◆ **DIRECTIONS**
What is needed is a faithful copy of all the records.

-------- RECORD EXTRACTS --------

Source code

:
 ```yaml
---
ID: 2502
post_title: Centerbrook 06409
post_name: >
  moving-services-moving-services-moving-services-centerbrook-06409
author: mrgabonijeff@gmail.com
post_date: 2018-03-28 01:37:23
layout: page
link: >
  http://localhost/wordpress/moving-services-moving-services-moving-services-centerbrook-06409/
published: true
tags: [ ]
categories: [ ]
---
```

--------

◆ **ANSWER BOX**
Source code

:
 ```yaml
---
ID: 2502
post_title: Centerbrook 06409
post_name: >
  moving-services-moving-services-moving-services-centerbrook-06409
author: mrgabonijeff@gmail.com
post_date: 2018-03-28 01:37:23
layout: page
link: >
  http://localhost/wordpress/moving-services-moving-services-moving-services-centerbrook-06409/
published: true
tags: [ ]
categories: [ ]
---
```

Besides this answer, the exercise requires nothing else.